BIO
Rhomi Martens (1998, BE) is a photographer and cinematographer who lives and works in Antwerp.
Martens studied at the Fotoacademie in Amsterdam (2018) and is currently graduating at the Royal Academy of Cinema and Sound in Brussels.
With an explicit focus on her daily surroundings, Martens withdraws her detailed observations from its context and carefully transforms them in to an intrinsic visual language.
In her young and starting career as a professional photographer and cinematographer, Martens worked with renowned international contemporary artists such as Rinus van de Velde, Guy van Bossche, Koen van den Broek, Narcisse Tordoir and Flurin Bisig.
The aspect of passing away is certainly the element that first emerges when observing the somewhat diaphanous images of the young Belgian photographer and camerawoman Rhomi Martens, born in 1998. It certainly concerns the very essence of becoming; it acts like a drill which metaphorically sinks its point to the core and dissects that liminal and constantly changing point, which is undoubtedly made up by transformation.
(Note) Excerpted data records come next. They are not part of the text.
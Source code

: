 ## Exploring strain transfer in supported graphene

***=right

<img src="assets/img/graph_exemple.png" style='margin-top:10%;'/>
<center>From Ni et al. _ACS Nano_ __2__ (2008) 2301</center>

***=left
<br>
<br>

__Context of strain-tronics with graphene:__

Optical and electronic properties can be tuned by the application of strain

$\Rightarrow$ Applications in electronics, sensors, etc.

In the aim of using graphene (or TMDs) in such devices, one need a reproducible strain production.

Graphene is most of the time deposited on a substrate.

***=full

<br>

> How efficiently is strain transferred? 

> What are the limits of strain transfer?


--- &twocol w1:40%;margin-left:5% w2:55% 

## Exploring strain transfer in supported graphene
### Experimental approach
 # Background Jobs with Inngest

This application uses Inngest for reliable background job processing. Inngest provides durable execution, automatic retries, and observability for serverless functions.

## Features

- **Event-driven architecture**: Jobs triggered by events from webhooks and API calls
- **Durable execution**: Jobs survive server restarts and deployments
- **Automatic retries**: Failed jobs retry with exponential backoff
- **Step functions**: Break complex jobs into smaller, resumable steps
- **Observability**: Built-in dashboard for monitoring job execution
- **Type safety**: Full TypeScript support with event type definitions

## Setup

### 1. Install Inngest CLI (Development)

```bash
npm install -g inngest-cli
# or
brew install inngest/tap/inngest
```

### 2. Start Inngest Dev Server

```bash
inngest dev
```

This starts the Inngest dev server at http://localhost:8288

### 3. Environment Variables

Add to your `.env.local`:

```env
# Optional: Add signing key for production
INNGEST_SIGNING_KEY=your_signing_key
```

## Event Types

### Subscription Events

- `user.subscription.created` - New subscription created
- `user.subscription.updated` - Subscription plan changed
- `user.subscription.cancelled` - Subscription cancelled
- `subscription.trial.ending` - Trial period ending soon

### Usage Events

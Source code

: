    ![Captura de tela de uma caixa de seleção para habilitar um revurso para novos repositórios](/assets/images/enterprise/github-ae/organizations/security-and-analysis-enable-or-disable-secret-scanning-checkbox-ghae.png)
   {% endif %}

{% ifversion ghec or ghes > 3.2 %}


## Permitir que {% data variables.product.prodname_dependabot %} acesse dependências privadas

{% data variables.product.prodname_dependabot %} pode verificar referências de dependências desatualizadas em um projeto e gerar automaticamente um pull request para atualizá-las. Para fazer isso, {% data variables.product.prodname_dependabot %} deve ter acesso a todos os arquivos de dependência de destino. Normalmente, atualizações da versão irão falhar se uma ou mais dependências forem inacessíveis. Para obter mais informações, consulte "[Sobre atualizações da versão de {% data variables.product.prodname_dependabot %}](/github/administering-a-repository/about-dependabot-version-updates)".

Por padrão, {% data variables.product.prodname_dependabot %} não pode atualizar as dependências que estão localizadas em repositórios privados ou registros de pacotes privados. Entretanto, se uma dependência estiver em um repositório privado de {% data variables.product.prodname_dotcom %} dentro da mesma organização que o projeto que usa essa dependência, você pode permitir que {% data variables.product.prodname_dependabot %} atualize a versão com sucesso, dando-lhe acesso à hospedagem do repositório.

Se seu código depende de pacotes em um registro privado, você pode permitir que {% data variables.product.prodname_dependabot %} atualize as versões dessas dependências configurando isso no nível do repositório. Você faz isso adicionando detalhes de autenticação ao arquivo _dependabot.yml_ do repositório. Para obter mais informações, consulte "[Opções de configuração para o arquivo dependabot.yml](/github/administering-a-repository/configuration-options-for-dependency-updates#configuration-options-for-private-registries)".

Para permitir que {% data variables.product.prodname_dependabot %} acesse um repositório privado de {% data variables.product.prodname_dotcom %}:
Etymologically, the word diaphanous means “to shine through” and this is how the artist’s images act, making mutation shine through, and temporality crystallise at the same time. Martens’ photographs do not yearn to become something else, they do not aspire to transform themselves into something evanescent that disregards the fundamental concepts of photography, but capture the snapshot, the becoming of light and shapes, of colours, and thus, of life.
All the objects found in Rhomi Martens’ works, animate and inanimate alike, relate to the everyday life and yet lose their “momentary” character and are unravelled both spatially and temporally on a broader, evolving spectrum that constantly refers to existence. What is at stake is not a Heraclitean flow, but the vacillation of the elements as they stand in the world through balanced, elegant, and conscious excursions into the present time. The artist’s practice, through the image in motion, reiterates this kind of initiatory approach through the various repetitions of the same moment, in such a way it acquires the nature of eternity.
Remaining still while moving, moving while remaining still: this twofold dialectic elegantly runs through and characterises Rhomi Martens’ entire oeuvre, relying on the wonder of everyday life and the shining and tumultuous development of all the elements that make it up.